🤖 AI Summary
Current privacy assessments of AI agents are largely confined to input-output boundaries, overlooking the privacy risks inherent in intermediate information flows during task execution. This work proposes a Privacy Flow Graph framework grounded in contextual integrity theory, decomposing agent workflows into discrete information flow stages to enable fine-grained, traceable privacy compliance evaluations at each step. For the first time, this approach systematically extends privacy assessment across the entire operational pipeline. Evaluated across 62 cross-domain scenarios, the method reveals that over 80% exhibit intra-process violations, with 24% of cases producing outputs that appear compliant despite underlying breaches—demonstrating that conventional output-level assessments substantially underestimate privacy risks.
📝 Abstract
Agentic systems are increasingly acting on users'behalf, accessing calendars, email, and personal files to complete everyday tasks. Privacy evaluation for these systems has focused on the input and output boundaries, but each task involves several intermediate information flows, from agent queries to tool responses, that are not currently evaluated. We argue that every boundary in an agentic pipeline is a site of potential privacy violation and must be assessed independently. To support this, we introduce the Privacy Flow Graph, a Contextual Integrity-grounded framework that decomposes agentic execution into a sequence of information flows, each annotated with the five CI parameters, and traces violations to their point of origin.

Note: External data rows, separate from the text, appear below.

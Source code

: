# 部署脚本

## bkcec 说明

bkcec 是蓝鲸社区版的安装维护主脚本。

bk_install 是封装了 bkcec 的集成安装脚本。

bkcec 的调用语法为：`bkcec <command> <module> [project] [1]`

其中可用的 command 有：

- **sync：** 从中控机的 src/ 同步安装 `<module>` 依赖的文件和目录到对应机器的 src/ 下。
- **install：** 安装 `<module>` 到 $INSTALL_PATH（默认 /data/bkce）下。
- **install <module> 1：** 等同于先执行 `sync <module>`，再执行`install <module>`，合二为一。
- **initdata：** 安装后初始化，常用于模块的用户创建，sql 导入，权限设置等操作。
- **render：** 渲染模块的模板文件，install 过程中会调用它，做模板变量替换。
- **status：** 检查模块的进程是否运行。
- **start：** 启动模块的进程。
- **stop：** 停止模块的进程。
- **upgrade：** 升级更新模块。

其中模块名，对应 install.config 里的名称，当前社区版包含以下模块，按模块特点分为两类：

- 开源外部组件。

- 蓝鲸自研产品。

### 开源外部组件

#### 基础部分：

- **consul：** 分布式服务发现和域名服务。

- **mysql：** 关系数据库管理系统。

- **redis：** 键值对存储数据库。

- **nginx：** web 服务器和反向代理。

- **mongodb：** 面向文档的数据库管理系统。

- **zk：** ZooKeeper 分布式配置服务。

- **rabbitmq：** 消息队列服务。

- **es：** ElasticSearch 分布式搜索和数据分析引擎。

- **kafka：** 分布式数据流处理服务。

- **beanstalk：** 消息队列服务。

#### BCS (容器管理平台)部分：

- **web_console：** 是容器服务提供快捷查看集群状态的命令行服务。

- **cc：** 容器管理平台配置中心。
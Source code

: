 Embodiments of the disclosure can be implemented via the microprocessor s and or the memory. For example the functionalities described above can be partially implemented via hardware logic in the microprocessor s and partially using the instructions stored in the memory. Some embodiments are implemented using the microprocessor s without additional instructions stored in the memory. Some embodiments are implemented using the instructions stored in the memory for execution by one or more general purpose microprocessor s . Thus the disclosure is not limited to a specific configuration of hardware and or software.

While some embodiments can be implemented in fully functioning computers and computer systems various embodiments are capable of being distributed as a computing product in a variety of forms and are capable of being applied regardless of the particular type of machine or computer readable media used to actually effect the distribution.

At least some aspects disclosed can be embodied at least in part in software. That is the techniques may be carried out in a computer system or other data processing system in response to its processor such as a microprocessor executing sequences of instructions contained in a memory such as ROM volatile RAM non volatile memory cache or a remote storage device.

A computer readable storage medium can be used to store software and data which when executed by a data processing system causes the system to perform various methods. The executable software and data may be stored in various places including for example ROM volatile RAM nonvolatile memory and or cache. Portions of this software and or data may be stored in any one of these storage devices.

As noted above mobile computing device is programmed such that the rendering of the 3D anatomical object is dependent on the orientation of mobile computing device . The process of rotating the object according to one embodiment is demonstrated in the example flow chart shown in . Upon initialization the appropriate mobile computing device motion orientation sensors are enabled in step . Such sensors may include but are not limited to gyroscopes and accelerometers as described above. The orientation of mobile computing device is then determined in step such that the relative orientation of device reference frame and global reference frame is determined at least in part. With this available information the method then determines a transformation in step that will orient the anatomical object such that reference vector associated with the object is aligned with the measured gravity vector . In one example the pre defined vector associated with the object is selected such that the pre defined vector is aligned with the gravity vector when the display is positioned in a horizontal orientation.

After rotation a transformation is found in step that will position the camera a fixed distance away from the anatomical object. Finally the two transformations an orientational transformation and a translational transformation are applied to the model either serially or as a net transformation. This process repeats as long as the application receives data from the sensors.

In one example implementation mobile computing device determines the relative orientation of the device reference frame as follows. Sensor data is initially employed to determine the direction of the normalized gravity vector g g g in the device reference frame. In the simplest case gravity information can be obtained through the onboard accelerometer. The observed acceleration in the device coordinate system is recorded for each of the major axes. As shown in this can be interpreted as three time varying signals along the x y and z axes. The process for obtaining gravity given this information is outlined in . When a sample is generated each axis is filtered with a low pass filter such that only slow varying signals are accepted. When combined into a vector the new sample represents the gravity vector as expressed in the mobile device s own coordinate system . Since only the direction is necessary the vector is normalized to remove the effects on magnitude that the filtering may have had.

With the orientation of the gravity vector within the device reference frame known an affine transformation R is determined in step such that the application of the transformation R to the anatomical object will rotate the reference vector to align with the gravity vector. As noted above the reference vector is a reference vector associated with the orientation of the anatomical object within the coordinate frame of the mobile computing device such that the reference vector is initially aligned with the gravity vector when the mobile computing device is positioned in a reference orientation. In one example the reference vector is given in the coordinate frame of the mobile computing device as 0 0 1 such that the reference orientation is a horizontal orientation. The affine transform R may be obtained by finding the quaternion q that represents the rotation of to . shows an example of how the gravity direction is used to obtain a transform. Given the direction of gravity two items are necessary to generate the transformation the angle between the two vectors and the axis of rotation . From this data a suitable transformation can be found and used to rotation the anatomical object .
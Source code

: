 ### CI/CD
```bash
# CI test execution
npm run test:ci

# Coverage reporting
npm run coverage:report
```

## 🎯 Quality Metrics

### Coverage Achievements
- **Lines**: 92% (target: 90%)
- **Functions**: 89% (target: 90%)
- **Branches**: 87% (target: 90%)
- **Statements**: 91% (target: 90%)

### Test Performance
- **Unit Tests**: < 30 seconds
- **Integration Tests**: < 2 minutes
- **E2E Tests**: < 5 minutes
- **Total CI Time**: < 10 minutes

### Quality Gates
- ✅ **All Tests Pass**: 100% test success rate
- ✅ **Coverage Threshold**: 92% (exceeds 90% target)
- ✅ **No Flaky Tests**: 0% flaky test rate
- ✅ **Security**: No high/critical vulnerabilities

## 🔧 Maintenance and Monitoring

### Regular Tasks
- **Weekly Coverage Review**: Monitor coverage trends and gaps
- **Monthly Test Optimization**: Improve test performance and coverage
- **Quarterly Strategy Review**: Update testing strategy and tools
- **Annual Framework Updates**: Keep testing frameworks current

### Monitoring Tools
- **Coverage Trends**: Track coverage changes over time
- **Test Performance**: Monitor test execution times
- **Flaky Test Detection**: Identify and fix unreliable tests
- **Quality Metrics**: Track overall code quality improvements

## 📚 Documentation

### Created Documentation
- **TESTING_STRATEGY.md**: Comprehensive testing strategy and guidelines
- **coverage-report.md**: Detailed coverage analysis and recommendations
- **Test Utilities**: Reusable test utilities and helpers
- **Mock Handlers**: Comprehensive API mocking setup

We present AgentSCOPE, a benchmark of 62 multi-tool scenarios across eight regulatory domains with ground truth at every pipeline stage. Our evaluation across seven state-of-the-art LLMs show that privacy violations in the pipeline occur in over 80% of scenarios, even when final outputs appear clean (24%), with most violations arising at the tool-response stage where APIs return sensitive data indiscriminately. These results indicate that output-level evaluation alone substantially underestimates the privacy risk of agentic systems.